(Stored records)
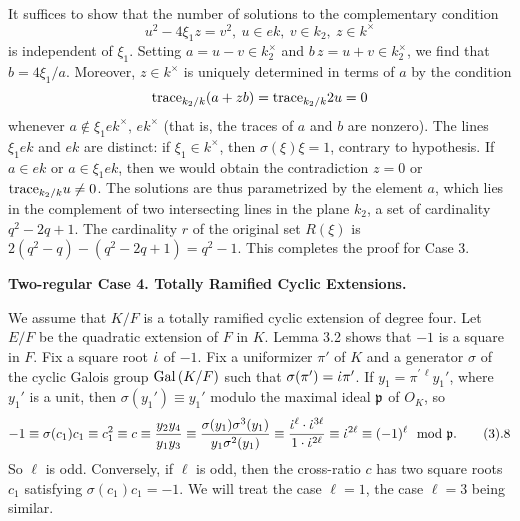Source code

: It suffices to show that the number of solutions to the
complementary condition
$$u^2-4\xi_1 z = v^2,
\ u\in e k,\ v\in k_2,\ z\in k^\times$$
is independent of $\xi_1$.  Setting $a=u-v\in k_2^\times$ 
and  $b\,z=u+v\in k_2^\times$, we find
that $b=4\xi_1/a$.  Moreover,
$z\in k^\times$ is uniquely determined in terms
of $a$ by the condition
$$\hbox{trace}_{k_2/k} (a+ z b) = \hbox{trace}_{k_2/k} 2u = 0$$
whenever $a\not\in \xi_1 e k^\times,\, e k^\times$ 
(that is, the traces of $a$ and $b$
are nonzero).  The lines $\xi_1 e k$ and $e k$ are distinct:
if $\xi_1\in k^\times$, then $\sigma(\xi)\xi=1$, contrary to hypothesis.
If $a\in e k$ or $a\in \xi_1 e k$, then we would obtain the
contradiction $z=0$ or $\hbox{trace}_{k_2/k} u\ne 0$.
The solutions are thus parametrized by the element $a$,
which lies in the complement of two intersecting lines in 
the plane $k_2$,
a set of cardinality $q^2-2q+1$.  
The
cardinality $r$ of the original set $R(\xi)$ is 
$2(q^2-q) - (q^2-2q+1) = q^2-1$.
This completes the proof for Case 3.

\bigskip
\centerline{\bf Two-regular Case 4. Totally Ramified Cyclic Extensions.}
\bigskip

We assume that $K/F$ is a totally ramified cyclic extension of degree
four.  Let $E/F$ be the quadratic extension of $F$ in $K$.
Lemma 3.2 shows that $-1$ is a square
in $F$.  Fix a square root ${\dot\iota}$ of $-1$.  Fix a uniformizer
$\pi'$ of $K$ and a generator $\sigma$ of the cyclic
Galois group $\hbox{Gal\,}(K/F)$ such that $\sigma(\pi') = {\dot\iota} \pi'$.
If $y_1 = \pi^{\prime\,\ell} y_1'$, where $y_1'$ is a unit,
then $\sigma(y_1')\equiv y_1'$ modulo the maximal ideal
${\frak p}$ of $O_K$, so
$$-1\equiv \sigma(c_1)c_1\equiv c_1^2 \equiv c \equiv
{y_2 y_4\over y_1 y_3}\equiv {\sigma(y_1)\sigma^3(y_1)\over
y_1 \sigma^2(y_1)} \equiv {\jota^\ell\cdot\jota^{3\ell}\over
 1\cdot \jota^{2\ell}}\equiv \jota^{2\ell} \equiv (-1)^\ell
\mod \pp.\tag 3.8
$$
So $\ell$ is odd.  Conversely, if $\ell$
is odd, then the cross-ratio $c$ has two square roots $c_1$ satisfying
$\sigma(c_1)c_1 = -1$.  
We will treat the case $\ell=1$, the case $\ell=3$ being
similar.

--

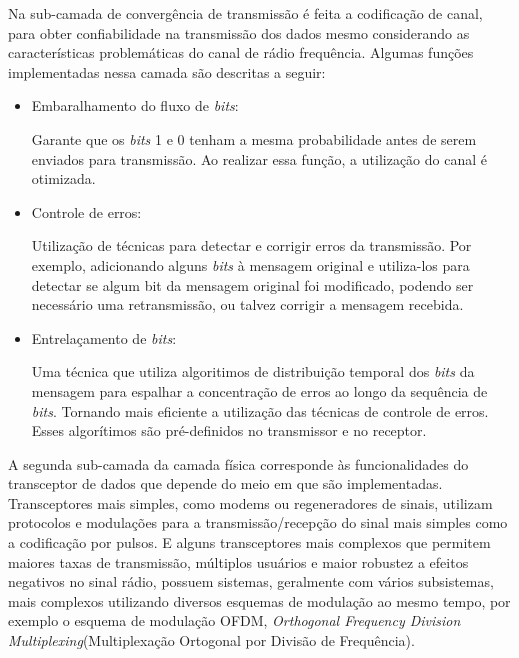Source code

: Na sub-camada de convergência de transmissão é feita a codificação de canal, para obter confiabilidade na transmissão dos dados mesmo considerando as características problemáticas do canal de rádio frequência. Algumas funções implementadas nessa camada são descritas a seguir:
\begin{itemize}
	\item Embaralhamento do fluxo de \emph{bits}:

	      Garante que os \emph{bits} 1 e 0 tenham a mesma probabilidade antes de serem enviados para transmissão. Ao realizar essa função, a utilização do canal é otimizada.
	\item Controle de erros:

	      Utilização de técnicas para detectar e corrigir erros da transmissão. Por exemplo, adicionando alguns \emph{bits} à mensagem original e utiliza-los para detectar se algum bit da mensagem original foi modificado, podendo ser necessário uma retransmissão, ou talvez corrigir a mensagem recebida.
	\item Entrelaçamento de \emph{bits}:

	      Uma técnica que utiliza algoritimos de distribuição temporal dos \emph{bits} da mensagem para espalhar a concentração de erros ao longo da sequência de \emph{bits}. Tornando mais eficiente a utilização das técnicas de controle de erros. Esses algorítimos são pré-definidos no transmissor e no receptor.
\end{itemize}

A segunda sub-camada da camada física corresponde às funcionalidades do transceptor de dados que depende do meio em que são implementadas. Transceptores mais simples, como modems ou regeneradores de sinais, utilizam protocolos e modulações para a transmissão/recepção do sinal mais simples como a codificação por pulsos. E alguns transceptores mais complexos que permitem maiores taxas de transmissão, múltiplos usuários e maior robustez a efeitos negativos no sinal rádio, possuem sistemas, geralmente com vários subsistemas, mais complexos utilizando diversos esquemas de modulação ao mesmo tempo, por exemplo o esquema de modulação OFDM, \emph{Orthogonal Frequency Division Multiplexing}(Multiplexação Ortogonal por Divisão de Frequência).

...

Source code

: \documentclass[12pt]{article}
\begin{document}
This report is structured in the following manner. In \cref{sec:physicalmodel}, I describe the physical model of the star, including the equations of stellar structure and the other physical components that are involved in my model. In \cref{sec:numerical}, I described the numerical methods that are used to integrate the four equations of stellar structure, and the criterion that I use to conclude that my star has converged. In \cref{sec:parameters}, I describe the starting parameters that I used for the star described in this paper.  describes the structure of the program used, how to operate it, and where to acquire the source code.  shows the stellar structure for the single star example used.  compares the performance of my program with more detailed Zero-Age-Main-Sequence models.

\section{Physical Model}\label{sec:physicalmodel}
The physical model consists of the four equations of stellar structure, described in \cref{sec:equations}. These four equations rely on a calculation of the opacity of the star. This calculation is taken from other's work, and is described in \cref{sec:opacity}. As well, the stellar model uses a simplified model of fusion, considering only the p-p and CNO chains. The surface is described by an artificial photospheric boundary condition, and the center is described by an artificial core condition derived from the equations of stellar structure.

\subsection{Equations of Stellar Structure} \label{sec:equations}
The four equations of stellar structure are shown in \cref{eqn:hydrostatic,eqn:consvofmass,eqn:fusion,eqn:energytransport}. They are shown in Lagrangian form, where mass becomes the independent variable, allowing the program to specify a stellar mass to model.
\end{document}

» Problem statement
Quote the data above from the line containing "complementary condition" to the line containing "c_1^2 \equiv c \equiv", inclusive, and stop.

» Completed exercise
complementary condition
$$u^2-4\xi_1 z = v^2,
\ u\in e k,\ v\in k_2,\ z\in k^\times$$
is independent of $\xi_1$.  Setting $a=u-v\in k_2^\times$ 
and  $b\,z=u+v\in k_2^\times$, we find
that $b=4\xi_1/a$.  Moreover,
$z\in k^\times$ is uniquely determined in terms
of $a$ by the condition
$$\hbox{trace}_{k_2/k} (a+ z b) = \hbox{trace}_{k_2/k} 2u = 0$$
whenever $a\not\in \xi_1 e k^\times,\, e k^\times$ 
(that is, the traces of $a$ and $b$
are nonzero).  The lines $\xi_1 e k$ and $e k$ are distinct:
if $\xi_1\in k^\times$, then $\sigma(\xi)\xi=1$, contrary to hypothesis.
If $a\in e k$ or $a\in \xi_1 e k$, then we would obtain the
contradiction $z=0$ or $\hbox{trace}_{k_2/k} u\ne 0$.
The solutions are thus parametrized by the element $a$,
which lies in the complement of two intersecting lines in 
the plane $k_2$,
a set of cardinality $q^2-2q+1$.  
The
cardinality $r$ of the original set $R(\xi)$ is 
$2(q^2-q) - (q^2-2q+1) = q^2-1$.
This completes the proof for Case 3.

\bigskip
\centerline{\bf Two-regular Case 4. Totally Ramified Cyclic Extensions.}
\bigskip

We assume that $K/F$ is a totally ramified cyclic extension of degree
four.  Let $E/F$ be the quadratic extension of $F$ in $K$.
Lemma 3.2 shows that $-1$ is a square
in $F$.  Fix a square root ${\dot\iota}$ of $-1$.  Fix a uniformizer
$\pi'$ of $K$ and a generator $\sigma$ of the cyclic
Galois group $\hbox{Gal\,}(K/F)$ such that $\sigma(\pi') = {\dot\iota} \pi'$.
If $y_1 = \pi^{\prime\,\ell} y_1'$, where $y_1'$ is a unit,
then $\sigma(y_1')\equiv y_1'$ modulo the maximal ideal
${\frak p}$ of $O_K$, so
$$-1\equiv \sigma(c_1)c_1\equiv c_1^2 \equiv c \equiv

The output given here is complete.